_Data to use_

>>>>>

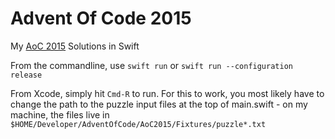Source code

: # Advent Of Code 2015

My [AoC 2015](https://adventofcode.com/2015) Solutions in Swift

From the commandline, use `swift run` or `swift run --configuration release`

From Xcode, simply hit `Cmd-R` to run. For this to work, you most likely have to change the path to the puzzle input files at the top of main.swift - on my machine, the files live in `$HOME/Developer/AdventOfCode/AoC2015/Fixtures/puzzle*.txt`
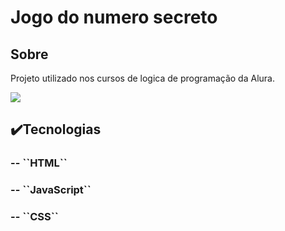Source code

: <h1>Jogo do numero secreto</h1>

<h2>Sobre</h2>
<p>Projeto utilizado nos cursos de logica de programação da Alura.</p>

<img loading="lazy" src="http://img.shields.io/static/v1?label=STATUS&message=EM%20DESENVOLVIMENTO&color=GREEN&style=for-the-badge"/>

## ✔️Tecnologias
<div>
  <h3>-- ``HTML``</h3>
  <h3>-- ``JavaScript``</h3>
  <h3>-- ``CSS``</h3>
</div>
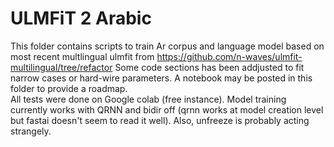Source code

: # ULMFiT 2 Arabic 

This folder contains scripts to train Ar corpus and language model based on most recent multlingual ulmfit 
from https://github.com/n-waves/ulmfit-multilingual/tree/refactor 
Some code sections has been addjusted to fit narrow cases or hard-wire parameters. A notebook may be posted in this folder to provide a roadmap.  
All tests were done on Google colab (free instance). Model training currently works with QRNN and bidir off (qrnn works at model creation level but fastai doesn't seem to read it well). Also, unfreeze is probably acting strangely.

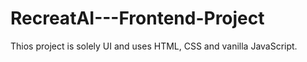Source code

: # RecreatAI---Frontend-Project
Thios project is solely UI and uses HTML, CSS and vanilla JavaScript.
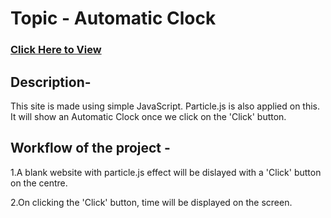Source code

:# **Topic - Automatic Clock**

### [Click Here to View](https://rayapaul-clock.netlify.app/)

## Description-

This site is made using simple JavaScript. Particle.js is also applied on this. It will show an Automatic Clock once we click on the 'Click' button.

## Workflow of the project -

1.A blank website with particle.js effect will be dislayed with a 'Click' button on the centre.

2.On clicking the 'Click' button, time will be displayed on the screen.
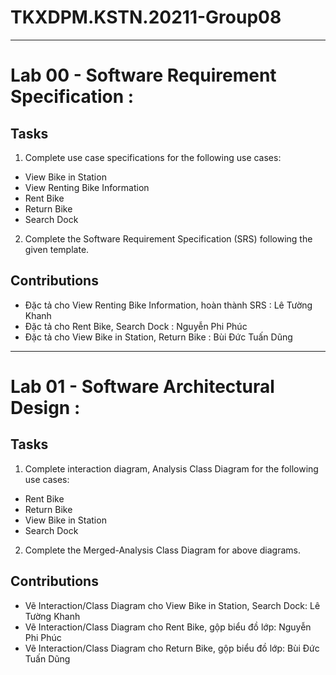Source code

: # TKXDPM.KSTN.20211-Group08

----
# Lab 00 - Software Requirement Specification :

## Tasks 
1. Complete use case specifications for the following use cases:
- View Bike in Station 
- View Renting Bike Information
- Rent Bike
- Return Bike
- Search Dock
2. Complete the Software Requirement Specification (SRS) following the given template.
## Contributions
- Đặc tả cho View Renting Bike Information, hoàn thành SRS : Lê Tường Khanh
- Đặc tả cho Rent Bike, Search Dock : Nguyễn Phi Phúc
- Đặc tả cho View Bike in Station, Return Bike : Bùi Đức Tuấn Dũng

----
# Lab 01 - Software Architectural Design :

## Tasks 
1. Complete interaction diagram, Analysis Class Diagram for the following use cases:
- Rent Bike
- Return Bike
- View Bike in Station
- Search Dock
2. Complete the Merged-Analysis Class Diagram for above diagrams.
## Contributions
- Vẽ Interaction/Class Diagram cho View Bike in Station, Search Dock: Lê Tường Khanh
- Vẽ Interaction/Class Diagram cho Rent Bike, gộp biểu đồ lớp: Nguyễn Phi Phúc
- Vẽ Interaction/Class Diagram cho Return Bike, gộp biểu đồ lớp: Bùi Đức Tuấn Dũng
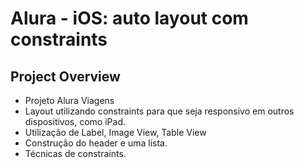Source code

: # Alura - iOS: auto layout com constraints

## Project Overview
* Projeto Alura Viagens
* Layout utilizando constraints para que seja responsivo em outros dispositivos, como iPad.
*	Utilização de Label, Image View, Table View
*	Construção do header e uma lista.
*	Técnicas de constraints.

<<<<<

_Task directions_
Check each line of the entries for the word "Analysis", then state the count alone.

_Completed exercise_
2